Nell Walker Warner (April 1, 1891 – November 30, 1970) was an American artist. Born in Nebraska, she was an oil painter in La Cañada Flintridge, California until she moved to Carmel-by-the-Sea in 1950. Her work is in the permanent collection of the Museum of Nebraska Art.

== Early life and education ==
Nell Gertrude Walker was born in Falls City, Nebraska, and raised in Colorado Springs, the daughter of William Thomas Walker and Ida Katherine Zoeller Walker. She graduated from Lexington College in Missouri in 1910. She pursued further training in art, graduating from the Los Angeles School of Art and Design in 1916. She studied with Nicolai Fechin and Paul Lauritz in the 1920s.

== Career ==
Warner was an oil painter, most often of landscape and floral still life subjects. She was a member of the California Art Club, the California Watercolor Society, Laguna Beach Art Association, Society of Western Artists, the Pasadena Society of Artists, the Carmel Art Association, and many other arts organizations. In 1946 she was elected president of the Women Painters of the West. In Los Angeles she was art curator for the Tuesday Afternoon Club, and worked at Walt Disney Studios. She wrote a book, How Nell Walker Warner Paints in Oils. She held solo shows in Palm Springs in 1941, and in Laguna Beach in 1942. In 1950, she held a one-woman show in Honolulu, to exhibit her paintings of Hawaiian flowers.

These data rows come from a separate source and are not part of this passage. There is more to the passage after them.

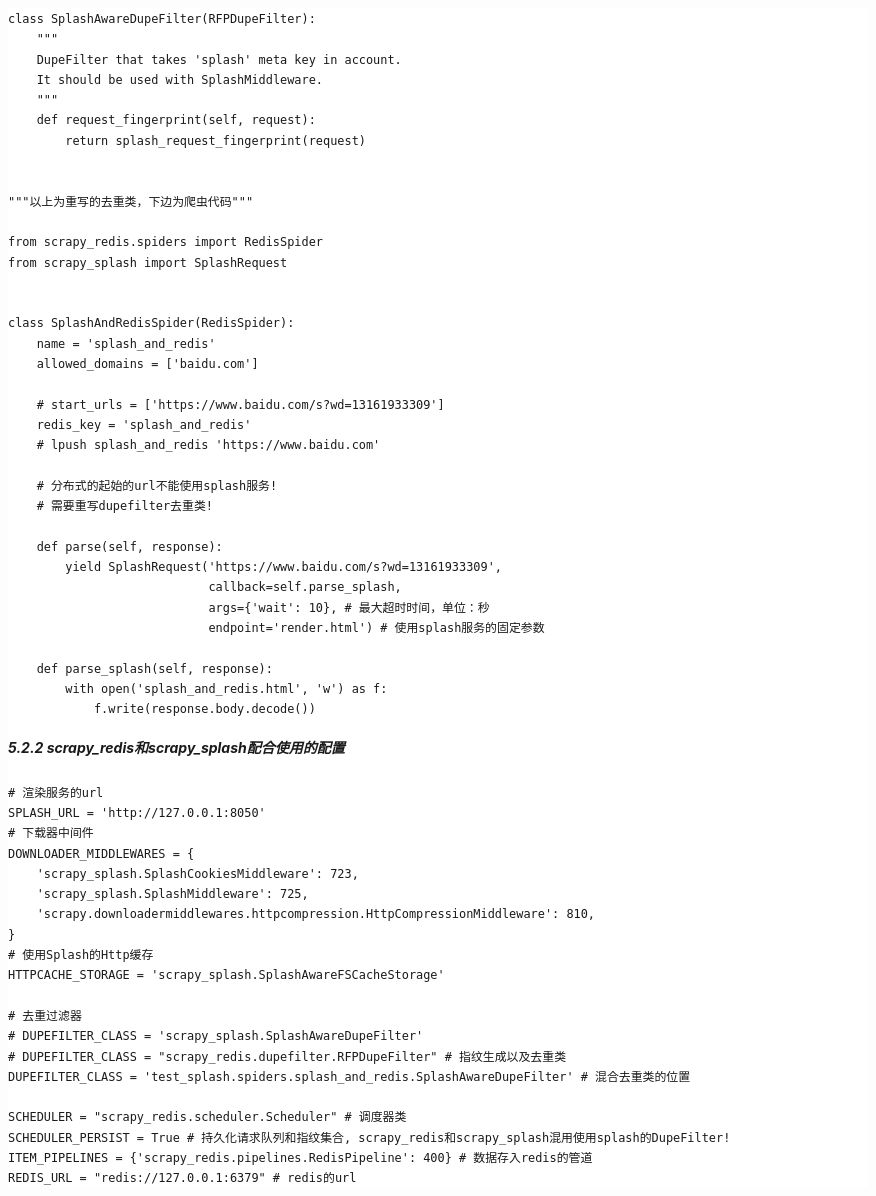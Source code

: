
 ```
class SplashAwareDupeFilter(RFPDupeFilter):
    """
    DupeFilter that takes 'splash' meta key in account.
    It should be used with SplashMiddleware.
    """
    def request_fingerprint(self, request):
        return splash_request_fingerprint(request)


"""以上为重写的去重类，下边为爬虫代码"""

from scrapy_redis.spiders import RedisSpider
from scrapy_splash import SplashRequest


class SplashAndRedisSpider(RedisSpider):
    name = 'splash_and_redis'
    allowed_domains = ['baidu.com']

    # start_urls = ['https://www.baidu.com/s?wd=13161933309']
    redis_key = 'splash_and_redis'
    # lpush splash_and_redis 'https://www.baidu.com'

    # 分布式的起始的url不能使用splash服务!
    # 需要重写dupefilter去重类!

    def parse(self, response):
        yield SplashRequest('https://www.baidu.com/s?wd=13161933309',
                            callback=self.parse_splash,
                            args={'wait': 10}, # 最大超时时间，单位：秒
                            endpoint='render.html') # 使用splash服务的固定参数

    def parse_splash(self, response):
        with open('splash_and_redis.html', 'w') as f:
            f.write(response.body.decode())
```

##### 5.2.2 scrapy_redis和scrapy_splash配合使用的配置

```
# 渲染服务的url
SPLASH_URL = 'http://127.0.0.1:8050'
# 下载器中间件
DOWNLOADER_MIDDLEWARES = {
    'scrapy_splash.SplashCookiesMiddleware': 723,
    'scrapy_splash.SplashMiddleware': 725,
    'scrapy.downloadermiddlewares.httpcompression.HttpCompressionMiddleware': 810,
}
# 使用Splash的Http缓存
HTTPCACHE_STORAGE = 'scrapy_splash.SplashAwareFSCacheStorage'

# 去重过滤器
# DUPEFILTER_CLASS = 'scrapy_splash.SplashAwareDupeFilter'
# DUPEFILTER_CLASS = "scrapy_redis.dupefilter.RFPDupeFilter" # 指纹生成以及去重类
DUPEFILTER_CLASS = 'test_splash.spiders.splash_and_redis.SplashAwareDupeFilter' # 混合去重类的位置

SCHEDULER = "scrapy_redis.scheduler.Scheduler" # 调度器类
SCHEDULER_PERSIST = True # 持久化请求队列和指纹集合, scrapy_redis和scrapy_splash混用使用splash的DupeFilter!
ITEM_PIPELINES = {'scrapy_redis.pipelines.RedisPipeline': 400} # 数据存入redis的管道
REDIS_URL = "redis://127.0.0.1:6379" # redis的url
```
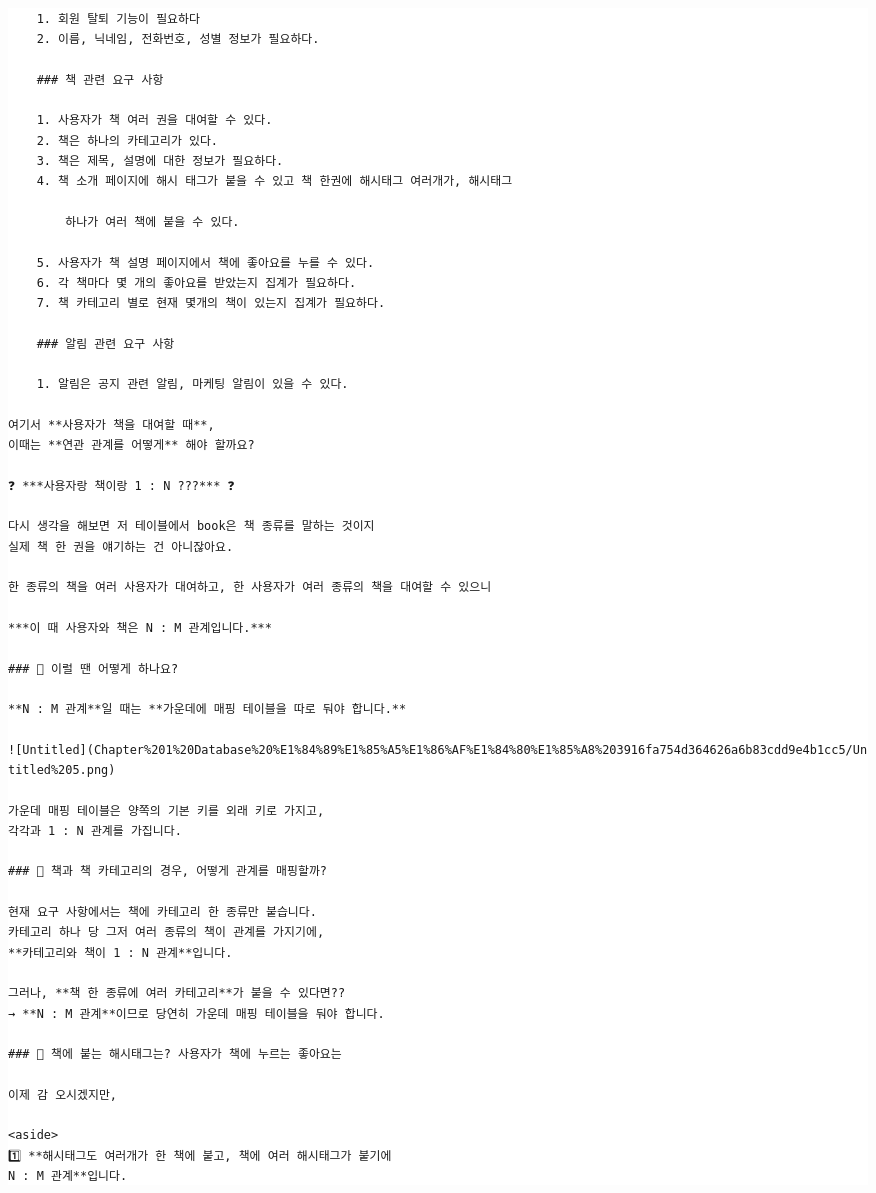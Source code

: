         1. 회원 탈퇴 기능이 필요하다
        2. 이름, 닉네임, 전화번호, 성별 정보가 필요하다.
        
        ### 책 관련 요구 사항
        
        1. 사용자가 책 여러 권을 대여할 수 있다.
        2. 책은 하나의 카테고리가 있다.
        3. 책은 제목, 설명에 대한 정보가 필요하다.
        4. 책 소개 페이지에 해시 태그가 붙을 수 있고 책 한권에 해시태그 여러개가, 해시태그 
            
            하나가 여러 책에 붙을 수 있다.
            
        5. 사용자가 책 설명 페이지에서 책에 좋아요를 누를 수 있다.
        6. 각 책마다 몇 개의 좋아요를 받았는지 집계가 필요하다.
        7. 책 카테고리 별로 현재 몇개의 책이 있는지 집계가 필요하다.
        
        ### 알림 관련 요구 사항
        
        1. 알림은 공지 관련 알림, 마케팅 알림이 있을 수 있다.
    
    여기서 **사용자가 책을 대여할 때**,
    이때는 **연관 관계를 어떻게** 해야 할까요?
    
    ❓ ***사용자랑 책이랑 1 : N ???*** ❓
    
    다시 생각을 해보면 저 테이블에서 book은 책 종류를 말하는 것이지
    실제 책 한 권을 얘기하는 건 아니잖아요.
    
    한 종류의 책을 여러 사용자가 대여하고, 한 사용자가 여러 종류의 책을 대여할 수 있으니
    
    ***이 때 사용자와 책은 N : M 관계입니다.***
    
    ### 🤔 이럴 땐 어떻게 하나요?
    
    **N : M 관계**일 때는 **가운데에 매핑 테이블을 따로 둬야 합니다.**
    
    ![Untitled](Chapter%201%20Database%20%E1%84%89%E1%85%A5%E1%86%AF%E1%84%80%E1%85%A8%203916fa754d364626a6b83cdd9e4b1cc5/Untitled%205.png)
    
    가운데 매핑 테이블은 양쪽의 기본 키를 외래 키로 가지고,
    각각과 1 : N 관계를 가집니다.
    
    ### 🤔 책과 책 카테고리의 경우, 어떻게 관계를 매핑할까?
    
    현재 요구 사항에서는 책에 카테고리 한 종류만 붙습니다.
    카테고리 하나 당 그저 여러 종류의 책이 관계를 가지기에,
    **카테고리와 책이 1 : N 관계**입니다.
    
    그러나, **책 한 종류에 여러 카테고리**가 붙을 수 있다면??
    → **N : M 관계**이므로 당연히 가운데 매핑 테이블을 둬야 합니다.
    
    ### 🤔 책에 붙는 해시태그는? 사용자가 책에 누르는 좋아요는
    
    이제 감 오시겠지만,
    
    <aside>
    1️⃣ **해시태그도 여러개가 한 책에 붙고, 책에 여러 해시태그가 붙기에
    N : M 관계**입니다.
    
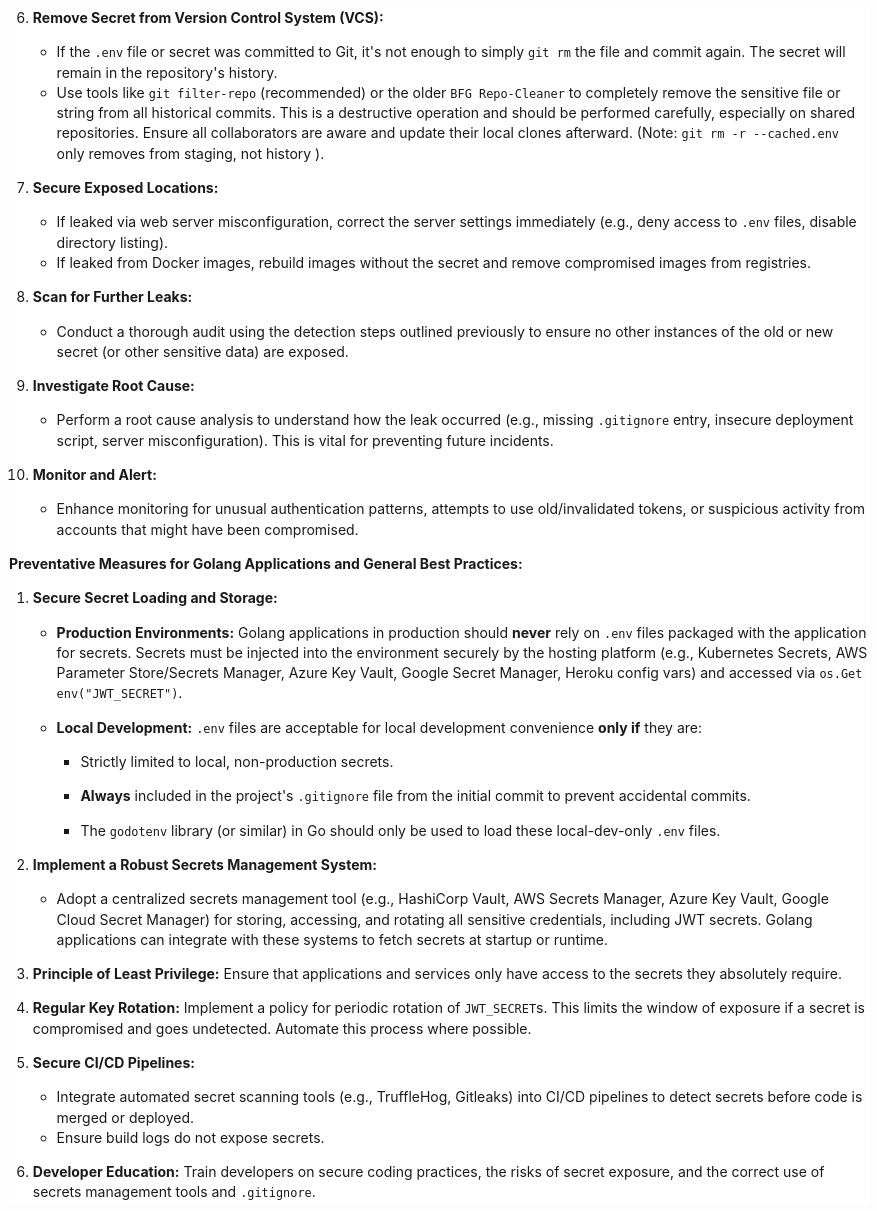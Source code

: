 6. **Remove Secret from Version Control System (VCS):**
    - If the `.env` file or secret was committed to Git, it's not enough to simply `git rm` the file and commit again. The secret will remain in the repository's history.
    - Use tools like `git filter-repo` (recommended) or the older `BFG Repo-Cleaner` to completely remove the sensitive file or string from all historical commits. This is a destructive operation and should be performed carefully, especially on shared repositories. Ensure all collaborators are aware and update their local clones afterward. (Note: `git rm -r --cached.env` only removes from staging, not history ).
        
7. **Secure Exposed Locations:**
    - If leaked via web server misconfiguration, correct the server settings immediately (e.g., deny access to `.env` files, disable directory listing).
    - If leaked from Docker images, rebuild images without the secret and remove compromised images from registries.
8. **Scan for Further Leaks:**
    - Conduct a thorough audit using the detection steps outlined previously to ensure no other instances of the old or new secret (or other sensitive data) are exposed.
9. **Investigate Root Cause:**
    - Perform a root cause analysis to understand how the leak occurred (e.g., missing `.gitignore` entry, insecure deployment script, server misconfiguration). This is vital for preventing future incidents.
10. **Monitor and Alert:**
    - Enhance monitoring for unusual authentication patterns, attempts to use old/invalidated tokens, or suspicious activity from accounts that might have been compromised.

**Preventative Measures for Golang Applications and General Best Practices:**

1. **Secure Secret Loading and Storage:**
    - **Production Environments:** Golang applications in production should **never** rely on `.env` files packaged with the application for secrets. Secrets must be injected into the environment securely by the hosting platform (e.g., Kubernetes Secrets, AWS Parameter Store/Secrets Manager, Azure Key Vault, Google Secret Manager, Heroku config vars) and accessed via `os.Getenv("JWT_SECRET")`.
        
    - **Local Development:** `.env` files are acceptable for local development convenience **only if** they are:
        - Strictly limited to local, non-production secrets.
        - **Always** included in the project's `.gitignore` file from the initial commit to prevent accidental commits.
            
        - The `godotenv` library (or similar) in Go should only be used to load these local-dev-only `.env` files.
2. **Implement a Robust Secrets Management System:**
    - Adopt a centralized secrets management tool (e.g., HashiCorp Vault, AWS Secrets Manager, Azure Key Vault, Google Cloud Secret Manager) for storing, accessing, and rotating all sensitive credentials, including JWT secrets. Golang applications can integrate with these systems to fetch secrets at startup or runtime.
        
3. **Principle of Least Privilege:** Ensure that applications and services only have access to the secrets they absolutely require.
4. **Regular Key Rotation:** Implement a policy for periodic rotation of `JWT_SECRET`s. This limits the window of exposure if a secret is compromised and goes undetected. Automate this process where possible.
5. **Secure CI/CD Pipelines:**
    - Integrate automated secret scanning tools (e.g., TruffleHog, Gitleaks) into CI/CD pipelines to detect secrets before code is merged or deployed.
    - Ensure build logs do not expose secrets.
6. **Developer Education:** Train developers on secure coding practices, the risks of secret exposure, and the correct use of secrets management tools and `.gitignore`.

Warner's paintings met a receptive audience. "Her boat pictures make you feel you are at the water's edge and must hurry on or the boat will be gliding away into the clear waters," said one admirer in 1941. However, the Los Angeles Times critic in 1931 gave a mixed review, saying "Her effects are more pleasing in the general than in the particular."

== Personal life ==
In 1920, Warner married Bion Smith Warner, an osteopath who served in World War I. He died in 1937. She married a second time in 1945, to businessman Emil Shostrom. They lived in La Cañada, in a house she designed, before moving to Carmel in 1950. She died in 1970, at the age of 79, in Carmel-by-the-Sea.